Digital banks usually publish transfer fees clearly before execution. Many also reduce or remove intermediary deductions by using local payment rails where possible. For finance teams, this means fewer surprises and cleaner reconciliation. That said, transfer fees are rarely the largest cost driver on their own.

FX costs and rate transparency

Foreign exchange is where costs quietly compound.

Traditional banks typically embed FX margins directly into the exchange rate rather than listing them as a separate fee. On paper, a transfer may have a fair charge. In reality, a less favourable rate can cost far more than the stated fee, especially at scale.

An analysis by the European Central Bank shows that across nearly one-quarter of global payment corridors, total cross-border costs still exceed 3% of transaction value, with FX margins accounting for a significant share of those costs.

Digital banks separate FX costs from transfer fees and show rates clearly at the point of conversion. Many also allow businesses to hold foreign currencies and choose when to convert, rather than forcing conversion at the moment of payment.

For businesses moving large volumes or operating on tight margins, visibility into FX pricing often matters more than shaving a few pounds off a transfer fee.

2. Payment speeds and settlement times

Speed affects more than convenience. It influences cash flow, supplier confidence and the reliability of finance teams’ planning.

Payment speed with traditional banks

Traditional banks route most international payments through correspondent banking networks. These systems rely on:

  • Fixed daily cut-off times
  • Batch processing rather than continuous execution
  • Manual or semi-manual compliance checks

Missing a cut-off can delay a payment by an entire business day. Public holidays in intermediary countries can add further delays. Even when banks advertise same-day or next-day payments, international settlement often takes longer in practice.

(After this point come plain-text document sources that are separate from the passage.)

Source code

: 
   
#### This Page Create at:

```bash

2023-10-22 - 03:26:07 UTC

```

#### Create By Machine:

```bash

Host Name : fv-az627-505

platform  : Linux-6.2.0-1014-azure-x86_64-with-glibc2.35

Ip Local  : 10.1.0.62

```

According to the European Central Bank, around one-third of retail cross-border payments still take longer than one business day to settle, even before factoring in public holidays or intermediary delays.

For finance teams, this introduces uncertainty. Payments leave the account, but funds may not arrive for several days, with limited visibility in between.

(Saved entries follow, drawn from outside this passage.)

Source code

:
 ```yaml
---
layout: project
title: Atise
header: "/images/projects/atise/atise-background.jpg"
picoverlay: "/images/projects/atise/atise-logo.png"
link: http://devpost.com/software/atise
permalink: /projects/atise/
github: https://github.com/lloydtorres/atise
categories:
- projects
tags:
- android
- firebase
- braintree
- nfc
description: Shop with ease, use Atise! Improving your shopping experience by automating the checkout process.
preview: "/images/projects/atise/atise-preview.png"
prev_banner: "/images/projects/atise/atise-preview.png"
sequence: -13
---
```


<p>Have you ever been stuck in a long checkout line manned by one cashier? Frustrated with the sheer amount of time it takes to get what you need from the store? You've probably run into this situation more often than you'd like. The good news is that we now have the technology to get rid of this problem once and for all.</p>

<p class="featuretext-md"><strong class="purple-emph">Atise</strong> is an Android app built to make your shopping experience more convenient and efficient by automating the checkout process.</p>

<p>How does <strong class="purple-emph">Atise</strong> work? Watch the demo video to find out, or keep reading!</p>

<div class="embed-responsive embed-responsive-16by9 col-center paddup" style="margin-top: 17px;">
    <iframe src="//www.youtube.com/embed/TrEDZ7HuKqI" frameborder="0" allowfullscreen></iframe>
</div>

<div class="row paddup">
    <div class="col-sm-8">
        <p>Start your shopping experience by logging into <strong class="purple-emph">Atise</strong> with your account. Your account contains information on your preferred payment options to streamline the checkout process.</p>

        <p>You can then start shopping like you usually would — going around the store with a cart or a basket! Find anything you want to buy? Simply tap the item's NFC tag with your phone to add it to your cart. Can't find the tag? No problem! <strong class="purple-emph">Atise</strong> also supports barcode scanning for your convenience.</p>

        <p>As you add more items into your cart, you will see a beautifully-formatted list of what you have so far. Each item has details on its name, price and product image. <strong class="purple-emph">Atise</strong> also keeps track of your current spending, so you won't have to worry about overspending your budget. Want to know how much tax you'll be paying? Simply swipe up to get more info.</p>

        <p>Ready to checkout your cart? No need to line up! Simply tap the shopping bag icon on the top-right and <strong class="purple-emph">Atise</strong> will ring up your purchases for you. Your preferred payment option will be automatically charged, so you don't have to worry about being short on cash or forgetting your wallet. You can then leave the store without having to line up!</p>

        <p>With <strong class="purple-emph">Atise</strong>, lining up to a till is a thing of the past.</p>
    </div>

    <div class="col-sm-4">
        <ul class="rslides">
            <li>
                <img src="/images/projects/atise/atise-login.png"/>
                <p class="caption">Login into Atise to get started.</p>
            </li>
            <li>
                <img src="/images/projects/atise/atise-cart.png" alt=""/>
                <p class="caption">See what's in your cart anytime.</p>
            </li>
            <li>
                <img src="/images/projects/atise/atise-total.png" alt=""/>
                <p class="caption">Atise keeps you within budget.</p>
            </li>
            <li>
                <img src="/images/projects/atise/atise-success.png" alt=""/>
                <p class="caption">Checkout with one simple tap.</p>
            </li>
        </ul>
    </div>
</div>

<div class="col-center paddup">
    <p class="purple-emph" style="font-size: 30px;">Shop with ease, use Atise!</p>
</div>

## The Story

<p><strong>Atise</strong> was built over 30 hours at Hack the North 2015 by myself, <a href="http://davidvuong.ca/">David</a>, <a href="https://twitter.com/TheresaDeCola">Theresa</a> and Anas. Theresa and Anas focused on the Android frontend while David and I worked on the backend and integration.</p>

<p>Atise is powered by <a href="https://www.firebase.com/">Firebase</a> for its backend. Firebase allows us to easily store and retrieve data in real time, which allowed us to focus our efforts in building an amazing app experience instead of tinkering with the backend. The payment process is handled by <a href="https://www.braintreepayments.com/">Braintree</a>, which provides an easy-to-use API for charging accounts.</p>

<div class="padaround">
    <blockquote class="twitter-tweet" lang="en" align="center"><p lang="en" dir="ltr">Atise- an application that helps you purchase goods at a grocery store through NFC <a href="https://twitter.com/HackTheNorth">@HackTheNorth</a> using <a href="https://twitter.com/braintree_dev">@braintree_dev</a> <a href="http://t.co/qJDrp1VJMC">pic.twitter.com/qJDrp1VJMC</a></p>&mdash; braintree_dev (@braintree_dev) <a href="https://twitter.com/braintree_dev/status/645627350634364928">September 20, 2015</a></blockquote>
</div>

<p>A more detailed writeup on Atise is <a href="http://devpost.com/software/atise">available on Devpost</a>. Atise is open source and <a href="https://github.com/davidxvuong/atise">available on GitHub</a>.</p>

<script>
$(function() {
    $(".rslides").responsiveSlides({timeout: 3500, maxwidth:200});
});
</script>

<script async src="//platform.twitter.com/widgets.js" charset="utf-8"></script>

Payment speed with digital banks

Digital banks typically process payments continuously rather than in batches. By using local clearing systems where possible, they can credit funds to the destination faster.

In practice, this often results in:

  • Same-day or next-day settlement in major corridors
  • Faster availability of funds for recipients
  • Fewer follow-up queries about payment status

Instead of waiting for correspondent banks to pass funds along, payments take more direct routes.

Why speed affects cash flow

Faster settlement has knock-on effects across the business:

  • Suppliers receive funds on time, reducing friction
  • Inventory can move sooner
  • Revenue becomes usable more quickly

Over time, these improvements compound into stronger working capital management and more predictable cash positions.

Financial Stability Board data indicates that more than 84% of wholesale cross-border payments are credited within one business day, highlighting how settlement speed improves when payment routing and infrastructure are optimised.

3. Transaction limits and controls

Payment limits rarely attract attention until they start blocking activity.

Rigid limits force workarounds. Flexible limits allow businesses to grow without introducing unnecessary operational steps at the worst possible moment.

Payment limits at traditional banks

Traditional banks commonly apply:

  • Daily payment caps
  • Per-transaction limits
  • Manual approval thresholds for higher values

Raising these limits often involves paperwork, account reviews or interactions with branches. When volumes rise or a large supplier payment is due, finance teams may need to split transfers across days or channels, which adds operational friction.

Payment limits at digital banks

Digital banks usually design limits around active trading rather than occasional payments. This often includes:

  • Higher default limits for business users
  • Thresholds that adjust as activity increases
  • Faster approval paths for higher volumes

This flexibility matters for large supplier invoices, marketplace payout cycles and seasonal spikes, where rigid limits quickly become a constraint.

4. Multi-currency account structure and usability

Currency structure is the most precise dividing line between the two models.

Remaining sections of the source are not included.